Critica viva (V). Disuguaglianza ed educazione
Quali strumenti possono venire in soccorso per modificare uno status quo sempre più largamente accettato? Educazione e formazione rappresentano un efficace antidoto alla disuguaglianza, elemento cardine di una società classista.
Gradualmente, mi sono accorto che gli altri, o almeno la maggior parte degli altri, non vedeva e non vede le cose necessariamente come io le vedo – la società, la realtà storica, la sua struttura, il presente, i rapporti di forza all’interno del mondo dell’arte e della cultura – o, se anche “vedono” queste condizioni, il ragionamento anche non del tutto conscio corrisponde a qualcosa del genere: “OK, ma io che posso farci in fondo? Questa è la situazione che si è creata nel tempo, negli ultimi decenni; non spetta certo a me cambiarla”.

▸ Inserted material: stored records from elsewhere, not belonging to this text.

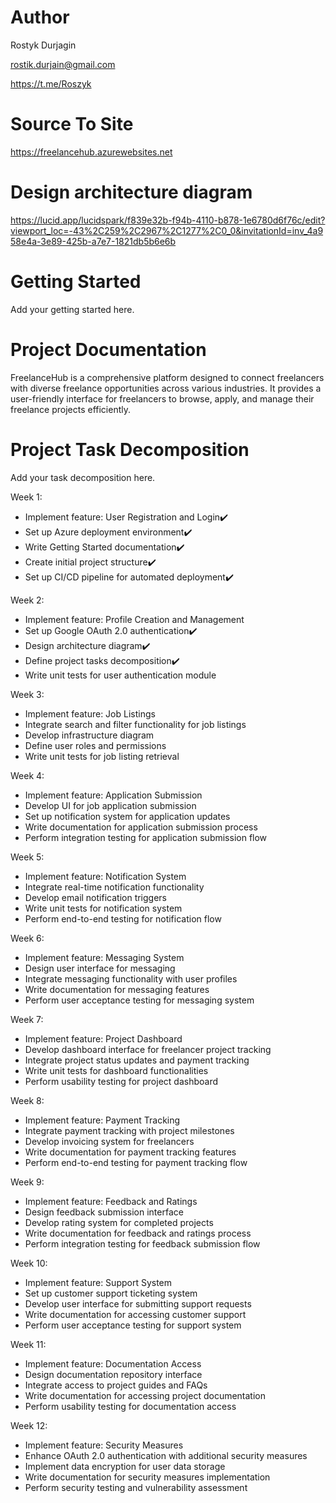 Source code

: # Author
Rostyk Durjagin

rostik.durjain@gmail.com

https://t.me/Roszyk

#  Source To Site
https://freelancehub.azurewebsites.net

# Design architecture diagram
https://lucid.app/lucidspark/f839e32b-f94b-4110-b878-1e6780d6f76c/edit?viewport_loc=-43%2C259%2C2967%2C1277%2C0_0&invitationId=inv_4a958e4a-3e89-425b-a7e7-1821db5b6e6b

# Getting Started
Add your getting started here.

# Project Documentation
FreelanceHub is a comprehensive platform designed to connect freelancers with diverse freelance opportunities across various industries. It provides a user-friendly interface for freelancers to browse, apply, and manage their freelance projects efficiently.

# Project Task Decomposition
Add your task decomposition here.

Week 1:
- Implement feature: User Registration and Login✔️
- Set up Azure deployment environment✔️
- Write Getting Started documentation✔️
- Create initial project structure✔️
- Set up CI/CD pipeline for automated deployment✔️

Week 2:
- Implement feature: Profile Creation and Management
- Set up Google OAuth 2.0 authentication✔️
- Design architecture diagram✔️
- Define project tasks decomposition✔️
- Write unit tests for user authentication module

Week 3:
- Implement feature: Job Listings
- Integrate search and filter functionality for job listings
- Develop infrastructure diagram
- Define user roles and permissions
- Write unit tests for job listing retrieval

Week 4:
- Implement feature: Application Submission
- Develop UI for job application submission
- Set up notification system for application updates
- Write documentation for application submission process
- Perform integration testing for application submission flow

Week 5:
- Implement feature: Notification System
- Integrate real-time notification functionality
- Develop email notification triggers
- Write unit tests for notification system
- Perform end-to-end testing for notification flow

Week 6:
- Implement feature: Messaging System
- Design user interface for messaging
- Integrate messaging functionality with user profiles
- Write documentation for messaging features
- Perform user acceptance testing for messaging system

Week 7:
- Implement feature: Project Dashboard
- Develop dashboard interface for freelancer project tracking
- Integrate project status updates and payment tracking
- Write unit tests for dashboard functionalities
- Perform usability testing for project dashboard

Week 8:
- Implement feature: Payment Tracking
- Integrate payment tracking with project milestones
- Develop invoicing system for freelancers
- Write documentation for payment tracking features
- Perform end-to-end testing for payment tracking flow

Week 9:
- Implement feature: Feedback and Ratings
- Design feedback submission interface
- Develop rating system for completed projects
- Write documentation for feedback and ratings process
- Perform integration testing for feedback submission flow

Week 10:
- Implement feature: Support System
- Set up customer support ticketing system
- Develop user interface for submitting support requests
- Write documentation for accessing customer support
- Perform user acceptance testing for support system

Week 11:
- Implement feature: Documentation Access
- Design documentation repository interface
- Integrate access to project guides and FAQs
- Write documentation for accessing project documentation
- Perform usability testing for documentation access

Week 12:
- Implement feature: Security Measures
- Enhance OAuth 2.0 authentication with additional security measures
- Implement data encryption for user data storage
- Write documentation for security measures implementation
- Perform security testing and vulnerability assessment
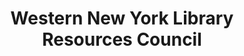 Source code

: ---
layout: repo
title: "Western New York Library Resources Council"
id: 19744
permalink: repos/19744/
--- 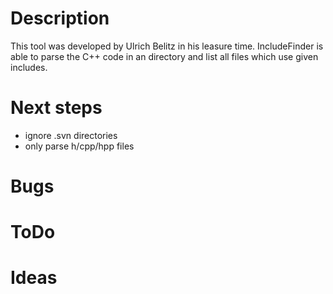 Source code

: # Description
This tool was developed by Ulrich Belitz in his leasure time.
IncludeFinder is able to parse the C++ code in an directory and list all files which use given includes.

# Next steps
* ignore .svn directories
* only parse h/cpp/hpp files

# Bugs

# ToDo

# Ideas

Perciò, il lavoro da fare è quello di comprendere e di spiegare in modo approfondito e preciso i termini della questione – il fatto che, per esempio, due verità non possono coesistere nello stesso pensiero; che a un pensiero deve conseguire un’azione coerente con esso, e non una in palese contrasto con esso; e, infine, che nessun cambiamento viene prodotto, o può mai essere prodotto, dall’accettazione delle condizioni date.
L’analisi e l’indagine di queste “condizioni”, del contesto di riferimento, della cornice e delle sue implicazioni (che coinvolgono: arte e cultura; il loro impatto sulla società; la dimensione politica, economica e immaginaria; ecc.) deve così andare di pari passo con la riflessione critica sulle “soluzioni” (che non vuol dire affatto ricette) utili a una trasformazione attiva dell’esistente.
Soluzioni, anche queste, da prospettare su due piani (che ovviamente si influenzano a vicenda):
– opere e produzioni (idee, progetti, ricerche, esperimenti);
– ricezione: “sistema”, contesto, comunità che accoglie le produzioni e contribuisce alla loro elaborazione.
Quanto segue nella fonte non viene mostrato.